Kapitel 42

Las palabras de Lu Yanheng golpearon el pecho de Pei Shaocheng como un arma contundente.

Sus pupilas temblaron al verse obligado a revivir esos recuerdos que no quería mencionar, pero que lo atormentaban repetidamente en sus pesadillas y le impedían encontrar la paz...

En aquel entonces, Wen Yuhan dedicó todo su dinero y energía al juicio contra Han Shu. Andrew era su personaje favorito, y jamás permitiría que nadie se lo arrebatara.

Como era de esperar, Pei Shaocheng le brindó todo su apoyo, incluso a costa de renunciar a muchas oportunidades para actuar.

Hasta que un día, Wen Yuhan dijo repentinamente que estaba cansado y que no quería seguir hablando del asunto.

Por mucho que Pei Shaocheng le preguntara, él siempre recurría a su excusa habitual para evadir la pregunta.

Al mismo tiempo, Pei Shaocheng notó que la actitud de Wen Yuhan hacia él parecía estar cambiando, y más tarde su personalidad cambió drásticamente.

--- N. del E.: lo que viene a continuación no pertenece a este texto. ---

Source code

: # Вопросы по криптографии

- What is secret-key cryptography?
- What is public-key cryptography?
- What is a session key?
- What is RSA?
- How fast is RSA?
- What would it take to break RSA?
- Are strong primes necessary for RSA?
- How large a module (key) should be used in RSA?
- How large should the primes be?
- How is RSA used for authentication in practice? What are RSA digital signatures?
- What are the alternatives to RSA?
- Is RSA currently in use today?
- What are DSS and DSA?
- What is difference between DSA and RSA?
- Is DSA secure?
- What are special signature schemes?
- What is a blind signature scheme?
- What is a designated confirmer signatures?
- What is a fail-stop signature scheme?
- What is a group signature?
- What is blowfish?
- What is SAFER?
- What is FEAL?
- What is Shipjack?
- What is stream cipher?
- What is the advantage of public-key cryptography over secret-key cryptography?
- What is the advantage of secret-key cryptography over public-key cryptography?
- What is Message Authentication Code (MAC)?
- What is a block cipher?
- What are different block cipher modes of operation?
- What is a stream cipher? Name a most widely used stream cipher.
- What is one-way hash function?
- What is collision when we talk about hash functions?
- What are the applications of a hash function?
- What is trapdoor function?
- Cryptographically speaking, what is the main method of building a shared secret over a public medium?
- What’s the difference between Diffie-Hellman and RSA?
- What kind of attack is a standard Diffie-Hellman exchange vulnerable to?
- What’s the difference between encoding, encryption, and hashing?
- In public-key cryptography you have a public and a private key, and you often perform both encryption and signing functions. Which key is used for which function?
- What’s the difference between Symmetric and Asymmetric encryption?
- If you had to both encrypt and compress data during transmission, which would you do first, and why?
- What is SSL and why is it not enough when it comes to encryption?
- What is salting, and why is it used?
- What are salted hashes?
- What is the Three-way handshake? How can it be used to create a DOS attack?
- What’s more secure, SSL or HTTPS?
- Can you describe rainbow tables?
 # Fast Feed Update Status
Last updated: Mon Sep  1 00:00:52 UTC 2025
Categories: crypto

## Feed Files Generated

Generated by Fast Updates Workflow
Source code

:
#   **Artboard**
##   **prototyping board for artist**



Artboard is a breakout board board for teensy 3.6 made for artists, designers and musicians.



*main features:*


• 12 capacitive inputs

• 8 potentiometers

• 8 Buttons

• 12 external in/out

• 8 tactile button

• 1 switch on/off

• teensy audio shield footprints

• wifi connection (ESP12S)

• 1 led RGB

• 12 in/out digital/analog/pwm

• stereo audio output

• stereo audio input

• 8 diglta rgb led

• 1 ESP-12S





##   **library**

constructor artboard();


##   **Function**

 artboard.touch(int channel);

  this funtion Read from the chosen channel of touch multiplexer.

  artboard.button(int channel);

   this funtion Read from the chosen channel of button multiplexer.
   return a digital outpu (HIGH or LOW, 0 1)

Pasaba los días fumando y bebiendo, y a menudo se quedaba fuera toda la noche.

Al acercarse el final del año, Wen Yuhan volvió a no regresar a casa en toda la noche.

Pei Shaocheng buscó frenéticamente por las calles adornadas con faroles rojos y coloridos nudos, hasta que finalmente encontró a Wen Yuhan desnuda en la cama de una suite de un hotel de cinco estrellas.

El otro hombre que estaba a su lado era alguien a quien Pei Shaocheng ya conocía; por aquel entonces era un director de publicidad bastante conocido. Era de ascendencia china y alemana, y se llamaba Dennis.

La habitación estaba impregnada de una atmósfera ambigua; la cama desordenada y la ropa enredada bastaban para demostrar qué tipo de cosas extrañas habían sucedido allí no hacía mucho tiempo.

Wen Yuhan se apoyó en el cabecero de la cama con un cigarrillo entre los dedos, mirando con calma a Pei Shaocheng.

Esos hermosos ojos reflejaban un cansancio evidente.

"Oh, no..." Wen Yuhan sonrió, con un cigarrillo colgando de sus labios, y luego levantó la vista con un toque de burla. "Nos han descubierto."

Pei Shaocheng sintió un mareo repentino y agarró un jarrón de la mesa, con la intención de estrellárselo contra el hombre mestizo.

Wen Yuhan se puso delante del hombre, miró a Pei Shaocheng y dijo con calma:

—Ya que lo sabes, te lo diré a la cara. —Le echó humo en la cara a Pei Shaocheng a través de la boquilla del cigarrillo—. Para ser sincero, he perdido todo interés en ti. No encuentro ninguna inspiración creativa en ti… Pei Shaocheng, terminemos.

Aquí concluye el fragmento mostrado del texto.